One thing that stuck with me, there's a discussion in the novel about how everyone chooses what they do. Everything is a choice. You are doing what you are doing because you have decided that this produces an outcome that you prefer over other outcomes. That thinking actually really helped me alot in relationships.

Maybe I should read the Floating Opera too. And check out some of his other works.
posted by LizBoBiz at 2:50 AM on May 28, 2020 [2 favorites]


Tidewater Tales is probably in the running for my favorite novel. It’s certainly in me pretty deeply. An adult friend handed me a stack of books when I was about 14 that included Barth’s The End of the Road and one other of Barth’s books. (Labyrinths by Borges was in the stack too.) I ended up reading most of his novels in high school and was taken by his care in showing the construction of the story without overwhelming the humanity of the stories. The Tidewater Tales seemed to me the most impressively playful and humane of his books. I was a kid reading about something of a midlife crisis and was drawn in completely.

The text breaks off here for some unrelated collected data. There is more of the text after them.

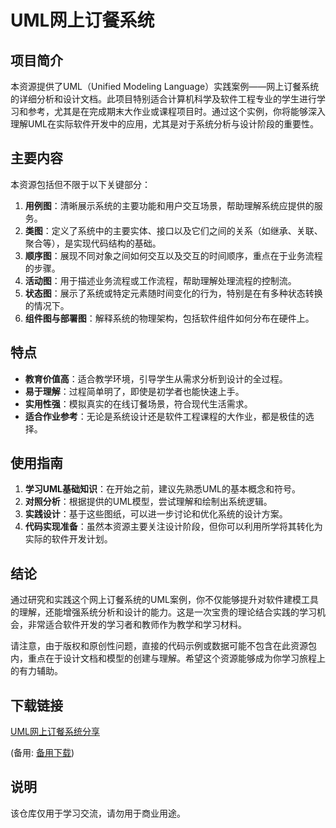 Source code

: # UML网上订餐系统

## 项目简介

本资源提供了UML（Unified Modeling Language）实践案例——网上订餐系统的详细分析和设计文档。此项目特别适合计算机科学及软件工程专业的学生进行学习和参考，尤其是在完成期末大作业或课程项目时。通过这个实例，你将能够深入理解UML在实际软件开发中的应用，尤其是对于系统分析与设计阶段的重要性。

## 主要内容

本资源包括但不限于以下关键部分：

1. **用例图**：清晰展示系统的主要功能和用户交互场景，帮助理解系统应提供的服务。
2. **类图**：定义了系统中的主要实体、接口以及它们之间的关系（如继承、关联、聚合等），是实现代码结构的基础。
3. **顺序图**：展现不同对象之间如何交互以及交互的时间顺序，重点在于业务流程的步骤。
4. **活动图**：用于描述业务流程或工作流程，帮助理解处理流程的控制流。
5. **状态图**：展示了系统或特定元素随时间变化的行为，特别是在有多种状态转换的情况下。
6. **组件图与部署图**：解释系统的物理架构，包括软件组件如何分布在硬件上。

## 特点

- **教育价值高**：适合教学环境，引导学生从需求分析到设计的全过程。
- **易于理解**：过程简单明了，即使是初学者也能快速上手。
- **实用性强**：模拟真实的在线订餐场景，符合现代生活需求。
- **适合作业参考**：无论是系统设计还是软件工程课程的大作业，都是极佳的选择。

## 使用指南

1. **学习UML基础知识**：在开始之前，建议先熟悉UML的基本概念和符号。
2. **对照分析**：根据提供的UML模型，尝试理解和绘制出系统逻辑。
3. **实践设计**：基于这些图纸，可以进一步讨论和优化系统的设计方案。
4. **代码实现准备**：虽然本资源主要关注设计阶段，但你可以利用所学将其转化为实际的软件开发计划。

## 结论

通过研究和实践这个网上订餐系统的UML案例，你不仅能够提升对软件建模工具的理解，还能增强系统分析和设计的能力。这是一次宝贵的理论结合实践的学习机会，非常适合软件开发的学习者和教师作为教学和学习材料。

请注意，由于版权和原创性问题，直接的代码示例或数据可能不包含在此资源包内，重点在于设计文档和模型的创建与理解。希望这个资源能够成为你学习旅程上的有力辅助。

## 下载链接
[UML网上订餐系统分享](https://pan.quark.cn/s/37c7a6961f3d) 

(备用: [备用下载](https://pan.baidu.com/s/1StrbaNpjmm8tyahXWblnog?pwd=1234))

## 说明

该仓库仅用于学习交流，请勿用于商业用途。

The only one I didn’t finish was The Sot Weed Factor in which the protagonist gets stuck listening to an extremely long winded and dull story and Barth asks the reader to slog through a chapter’s worth of intentional dullness to feel it themselves. I never could get to the end of that bit.
posted by putzface_dickman at 3:08 AM on May 28, 2020 [1 favorite]


Amen! Probably the author who has most influenced my thinking. I think about the 'ladder of wit' from the Sot-Weed Factor weekly after having read it two decades ago. And when I discovered in 1992 while reading the Floating Opera that I was sitting within a block of where the novel was (mostly) set, well, that was a moment! Such a clever and thoughtful writer. His vision of the world and how it works is mine too, probably thanks to him. Thank God he picked up a pen!
posted by Patapsco Mike at 4:04 AM on May 28, 2020 [3 favorites]


I have never read any Barth, though I recognized the name. What jumps out at me looking at his Wikipedia entry is how he went from a MA to a professorship and a 40-year academic career. How utterly unpossible that would be today. Yet how much thinking about academic careers presumes that it might not be?
posted by Aardvark Cheeselog at 6:08 AM on May 28, 2020 [1 favorite]


Nice. I had just recommended Barth the other day in this ask.